**Work item**
Count how many lines in the material below hold the word "Charts"; the reply is that number alone.

<<<<

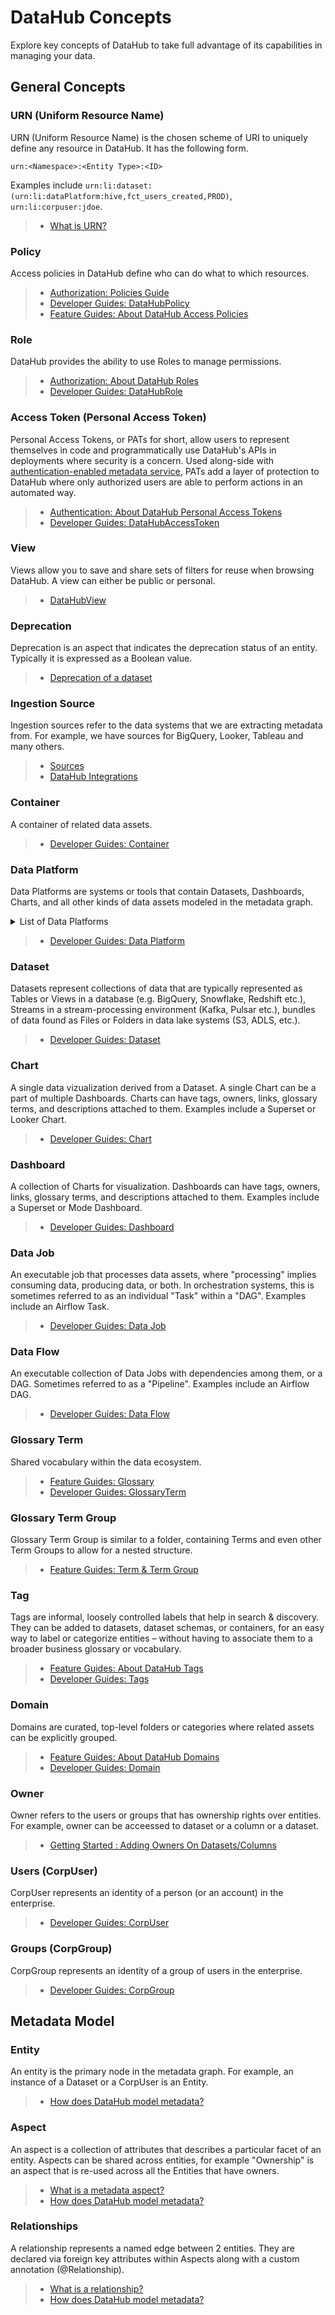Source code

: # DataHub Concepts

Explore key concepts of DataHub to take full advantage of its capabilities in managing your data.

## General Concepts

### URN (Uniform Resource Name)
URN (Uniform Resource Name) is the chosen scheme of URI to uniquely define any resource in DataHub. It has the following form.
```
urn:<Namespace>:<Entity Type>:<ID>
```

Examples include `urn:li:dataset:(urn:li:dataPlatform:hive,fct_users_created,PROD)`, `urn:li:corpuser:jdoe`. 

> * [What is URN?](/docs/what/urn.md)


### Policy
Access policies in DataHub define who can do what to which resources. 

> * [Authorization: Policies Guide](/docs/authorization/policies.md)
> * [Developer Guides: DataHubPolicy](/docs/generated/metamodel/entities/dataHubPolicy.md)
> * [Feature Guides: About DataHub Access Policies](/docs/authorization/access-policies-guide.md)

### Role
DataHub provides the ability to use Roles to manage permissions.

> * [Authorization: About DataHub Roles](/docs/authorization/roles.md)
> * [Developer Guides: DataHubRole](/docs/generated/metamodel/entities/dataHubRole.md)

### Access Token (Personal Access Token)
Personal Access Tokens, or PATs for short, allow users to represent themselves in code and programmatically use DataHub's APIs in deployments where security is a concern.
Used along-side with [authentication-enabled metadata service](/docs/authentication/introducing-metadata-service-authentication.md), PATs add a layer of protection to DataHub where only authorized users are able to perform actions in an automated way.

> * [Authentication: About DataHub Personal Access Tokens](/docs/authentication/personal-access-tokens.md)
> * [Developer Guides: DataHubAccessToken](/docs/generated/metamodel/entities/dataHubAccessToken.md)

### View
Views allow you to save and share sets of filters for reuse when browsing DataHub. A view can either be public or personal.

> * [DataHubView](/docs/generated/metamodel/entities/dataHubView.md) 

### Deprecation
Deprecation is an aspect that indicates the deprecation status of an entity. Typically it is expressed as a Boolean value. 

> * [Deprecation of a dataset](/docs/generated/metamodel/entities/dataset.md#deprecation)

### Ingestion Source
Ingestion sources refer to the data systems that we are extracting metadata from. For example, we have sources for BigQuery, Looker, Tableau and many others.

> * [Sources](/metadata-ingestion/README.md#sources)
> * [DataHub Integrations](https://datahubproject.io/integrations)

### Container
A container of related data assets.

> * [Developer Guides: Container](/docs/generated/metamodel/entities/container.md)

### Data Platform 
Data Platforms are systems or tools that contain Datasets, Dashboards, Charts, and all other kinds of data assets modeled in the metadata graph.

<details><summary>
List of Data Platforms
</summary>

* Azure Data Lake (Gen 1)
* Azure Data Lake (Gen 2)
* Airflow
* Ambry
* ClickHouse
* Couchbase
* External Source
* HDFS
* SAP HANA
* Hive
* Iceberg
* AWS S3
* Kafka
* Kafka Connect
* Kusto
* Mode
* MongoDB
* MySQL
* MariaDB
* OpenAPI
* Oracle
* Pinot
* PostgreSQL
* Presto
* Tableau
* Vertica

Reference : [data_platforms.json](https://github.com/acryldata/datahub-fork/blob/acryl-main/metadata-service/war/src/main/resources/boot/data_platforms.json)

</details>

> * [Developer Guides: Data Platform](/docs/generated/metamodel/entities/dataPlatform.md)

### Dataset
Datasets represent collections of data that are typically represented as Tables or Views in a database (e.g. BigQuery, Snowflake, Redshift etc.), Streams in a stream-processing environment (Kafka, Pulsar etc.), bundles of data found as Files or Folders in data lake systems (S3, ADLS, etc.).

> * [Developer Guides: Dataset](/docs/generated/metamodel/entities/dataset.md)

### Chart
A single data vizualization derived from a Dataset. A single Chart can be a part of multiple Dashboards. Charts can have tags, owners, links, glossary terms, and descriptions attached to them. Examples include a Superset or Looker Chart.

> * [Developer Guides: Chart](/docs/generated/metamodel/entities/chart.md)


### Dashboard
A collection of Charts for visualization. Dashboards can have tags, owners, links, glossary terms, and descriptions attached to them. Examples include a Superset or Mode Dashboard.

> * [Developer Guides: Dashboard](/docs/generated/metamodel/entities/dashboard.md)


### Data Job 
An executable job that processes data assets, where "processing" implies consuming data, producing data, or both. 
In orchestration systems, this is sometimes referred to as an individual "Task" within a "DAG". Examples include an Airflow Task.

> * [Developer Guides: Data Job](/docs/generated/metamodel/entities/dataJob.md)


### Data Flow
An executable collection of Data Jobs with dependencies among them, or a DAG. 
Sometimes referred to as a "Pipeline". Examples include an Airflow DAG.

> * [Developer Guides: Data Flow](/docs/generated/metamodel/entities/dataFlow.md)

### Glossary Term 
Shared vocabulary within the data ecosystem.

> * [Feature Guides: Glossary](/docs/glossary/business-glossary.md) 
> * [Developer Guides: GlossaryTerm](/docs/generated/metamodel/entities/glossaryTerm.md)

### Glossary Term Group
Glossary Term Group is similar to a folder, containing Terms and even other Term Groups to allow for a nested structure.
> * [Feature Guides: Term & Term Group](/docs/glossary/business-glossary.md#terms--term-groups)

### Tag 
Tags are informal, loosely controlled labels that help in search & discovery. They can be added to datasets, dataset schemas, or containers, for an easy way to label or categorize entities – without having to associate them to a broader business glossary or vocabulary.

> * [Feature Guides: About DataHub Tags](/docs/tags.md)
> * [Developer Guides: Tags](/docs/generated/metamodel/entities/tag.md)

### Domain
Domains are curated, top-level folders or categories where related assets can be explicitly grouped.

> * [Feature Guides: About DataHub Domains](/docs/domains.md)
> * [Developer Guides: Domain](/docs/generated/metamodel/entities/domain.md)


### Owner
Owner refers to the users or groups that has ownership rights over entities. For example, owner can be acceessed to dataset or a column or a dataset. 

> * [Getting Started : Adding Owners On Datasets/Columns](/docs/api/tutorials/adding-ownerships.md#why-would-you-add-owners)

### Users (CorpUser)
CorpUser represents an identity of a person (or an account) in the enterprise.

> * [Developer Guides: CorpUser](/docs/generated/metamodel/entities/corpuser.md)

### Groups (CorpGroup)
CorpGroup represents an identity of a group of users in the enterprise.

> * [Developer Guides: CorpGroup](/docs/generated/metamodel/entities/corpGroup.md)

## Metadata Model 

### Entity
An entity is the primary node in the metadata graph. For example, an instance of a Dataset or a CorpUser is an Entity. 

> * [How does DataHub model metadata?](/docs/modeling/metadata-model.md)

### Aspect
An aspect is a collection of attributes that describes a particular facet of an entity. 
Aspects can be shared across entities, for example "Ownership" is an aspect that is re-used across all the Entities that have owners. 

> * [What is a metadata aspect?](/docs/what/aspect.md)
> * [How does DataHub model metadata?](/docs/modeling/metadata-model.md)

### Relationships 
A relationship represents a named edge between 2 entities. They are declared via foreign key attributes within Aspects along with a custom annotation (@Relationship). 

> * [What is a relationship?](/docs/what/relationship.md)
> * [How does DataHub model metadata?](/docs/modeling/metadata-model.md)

>>>>

**Answer**
3